PROPOSED ACQUISITIONS BY WORLDWIDE MATRIX SDN BHD (“WMSB”) OF THE FOLLOWING FROM MR WONG TZE LENG: -

• 70% EQUITY INTEREST COMPRISING 700,140 ORDINARY SHARES OF RM1.00 EACH IN UNIFIED COMMUNICATIONS SDN BHD (“UCSB”) FOR A TOTAL CASH CONSIDERATION OF RM54,000,000; AND

• 70% EQUITY INTEREST COMPRISING 700,000 ORDINARY SHARES OF SGD1.00 EACH IN UNIFIED COMMUNICATIONS PTE LTD (“UCPL”) FOR A TOTAL CASH CONSIDERATION OF RM45,000,000

“THAT subject to all relevant approvals being obtained, approval be and is hereby given for the Company to authorise WMSB, a wholly-owned subsidiary of the Company, to acquire the following from Mr Wong Tze Leng: -

• 70% equity interest comprising 700,140 ordinary shares of RM1.00 each in UCSB for a total cash consideration of RM54,000,000; and

• 70% equity interest comprising 700,000 ordinary shares of SGD1.00 each in UCPL for a total cash consideration of RM45,000,000

upon such terms and conditions as set out in the Sale and Purchase Agreement dated 26 May 2001 entered into by WMSB and Mr Wong Tze Leng and any variations and/or supplementals thereto as may be agreed by the parties AND THAT the Directors of the Company and WMSB be and are hereby authorised with full power to assent to any conditions, modifications, revaluations, variations and/or amendments including compliance with any conditions imposed by the relevant authorities and generally to enter into all other agreements and to do all acts, deeds and things which are necessary to give full effect to the aforesaid acquisitions.”

By Order of the Board

SNG NGIAP KOON

Secretary

Kuala Lumpur

24 May 2002

Notes :-

1. A member of the Company entitled to attend and vote at the general meeting is entitled to appoint a proxy to attend and vote in his/her stead.

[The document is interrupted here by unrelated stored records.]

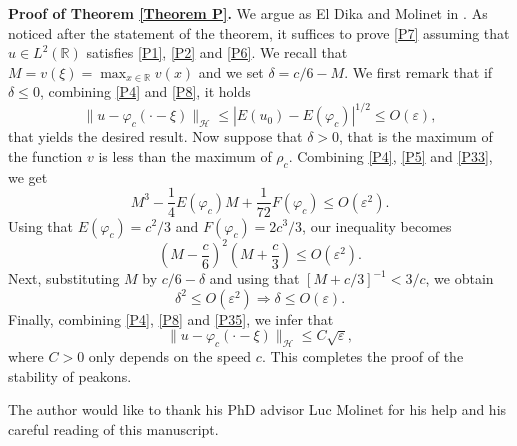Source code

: \documentclass[10pt,a4paper,twoside]{article}
\begin{document}
\noindent
\textbf{Proof of Theorem \ref{Theorem P}.}
We argue as El Dika and Molinet in \cite{MR2542735}.
As noticed after the statement of the theorem, it suffices to prove \eqref{P7} assuming that $u \in L^{2}(\mathbb{R}) $ satisfies \eqref{P1}, \eqref{P2} and \eqref{P6}.  We recall that  $M=v(\xi)=\max_{x\in\mathbb{R}}v(x)$ and we set $\delta=c/6-M$. We first remark that if $\delta\le 0$, combining \eqref{P4} and \eqref{P8}, it holds
\begin{equation*}
\|u-\varphi_{c}(\cdot-\xi)\|_{\mathcal{H}}\le|E(u_{0})-E(\varphi_{c})|^{1/2}
\le O(\varepsilon),
\end{equation*}
that yields the desired result. 
Now suppose that $\delta>0$, that is the maximum of the function $v$ is less than the maximum of $\rho_{c}$. 
 Combining \eqref{P4}, \eqref{P5} and \eqref{P33}, we get
$$M^{3}-\frac{1}{4}E(\varphi_{c})M+\frac{1}{72}F(\varphi_{c})\le O(\varepsilon^{2}).$$
Using that $E(\varphi_{c})=c^{2}/3$ and $F(\varphi_{c})=2c^{3}/3$, our inequality becomes
$$\left(M-\frac{c}{6}\right)^{2}\left(M+\frac{c}{3}\right)\le  O(\varepsilon^{2}).$$
Next, substituting $M$ by $c/6-\delta$ and using that $[M+c/3]^{-1}<3/c$, we obtain
\begin{equation}
\delta^{2}\le O(\varepsilon^{2})\Rightarrow\delta\le O(\varepsilon).
\label{P35}
\end{equation}
Finally, combining \eqref{P4}, \eqref{P8} and \eqref{P35}, we infer that 
$$\|u-\varphi_{c}(\cdot-\xi)\|_{\mathcal{H}}\le C\sqrt{\varepsilon},$$
where $C>0$ only depends on the speed $c$. This completes the proof of  the stability of peakons.









\begin{Ack}
\normalfont
The author would like to thank his PhD advisor Luc Molinet for his help and his careful reading of this manuscript.
\end{Ack}










 
\end{document}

A proxy need not be a member of the Company.

2. The instrument appointing a proxy in the case of an individual shall be signed by the appointer or his/her attorney duly authorised and in the case of a corporation, the instrument appointing a proxy must be under its common seal or under the hand of an officer or attorney duly authorised.

3. The instrument appointing a proxy must be deposited at the Registered Office of the Company at Level 3A (Tower Block), Menara Milenium, No. 8 Jalan Damanlela, Bukit Damansara, 50490 Kuala Lumpur not less than 48 hours before the time appointed for holding the meeting or any other adjournment thereof.